Let us first assume, as is represented in FIG. 1, that the packaging material feeding device is fed by the partly unroller winder 1. The spindle 2 is activated by the driving motor 4 by means, for instance, of a notched belt. The packaging material 5 is driven toward the cutting mechanism 26 by the two driving rollers 24, 25. In known systems, the packaging material is drawn forward by the driving rollers, the winder unrolling only by means of the traction applied on the strip of packaging material. This principle cannot be used with an aluminum film 9 to 10μ thick, since the traction which would have to be applied on the material to unroll the winder would be higher than its mechanical strength. In the present invention, the traction power applied by the driving rollers applies a tension to the packaging material which has a tendency to make the arm 13 rotate in the direction opposite to the arrow 16, and this action is counterbalanced by the tension of the spring 15.
Referring to FIG. 2, the driving motor 102 of the winder spindle 101 rotates at a speed which is controlled by a control signal, called the instruction signal, proportional to the frequency of the pulses generated by the impulse generator 103. The frequency of the speed instruction signal is altered during the operation of the device according to the code read by the sensor 104 on the arched section bearing the coding bands 105. To a given diameter of the reel of packaging material being used at the moment corresponds a position of the swinging arm 106, on which is mounted the arched section bearing the coding bands 105. In general, this position is not stationary and oscillates between two coding bands. As the diameter of the reel decreases from its maximum diameter toward its minimum diameter, the swinging arms move clockwise.

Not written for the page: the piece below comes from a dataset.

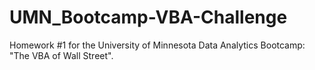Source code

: # UMN_Bootcamp-VBA-Challenge

Homework #1 for the University of Minnesota Data Analytics Bootcamp: "The VBA of Wall Street".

The frequency of the speed instruction signal Fc, determined by the impulse generator 103, is fed into a multiplier 107 which multiplies this frequency by a coefficient K which is a digital factor subordinate to the code detected by the sensor 104. The output signal Fcc, referred to as modified speed instruction frequency, of the multiplier 107 is transmitted to a frequency-voltage converter 108 which transmits a voltage Ucc, referred to as modified speed instruction voltage, to a comparator 109. This comparator also receives a voltage UM, called measured speed voltage. Voltage UM is transmitted by a frequency-voltage converter 110, of which the input signal is a measured frequency signal FM, supplied by a digital tachometer dynamo 111 rotating in synchronism with the driving motor 102. The comparator 109 supplies an output signal to a four-dial regulator 112 which then adjusts the speed of the driving motor 102 by means of a conventional closed loop adjusting circuit (not shown).
As mentioned above, in reference to FIG. 1, when the reel 3 carried by the spindle 2 becomes empty, the end of the packaging material is torn off and is detected by an end of strip sensor 60 which transmits, after a programmed delay, which is itself a function of the speed of the machine, an end of strip signal to the electromagnet 21. This energizing pulse causes rod 20 to move roller 17 to its position 17' and engaging the roller 22. Roller 17 returns to its original position at the end of the energizing pulse. Before this occurs, the end of the strip 35 of the reel 33 is manually brought onto the roller 22 and is equipped on its upper surface with a double-face adhesive strip, so that the pressure of the roller 17 against the roller 22 results in the end of the strip from reel 3 sticking to the beginning of the strip from the reel 33.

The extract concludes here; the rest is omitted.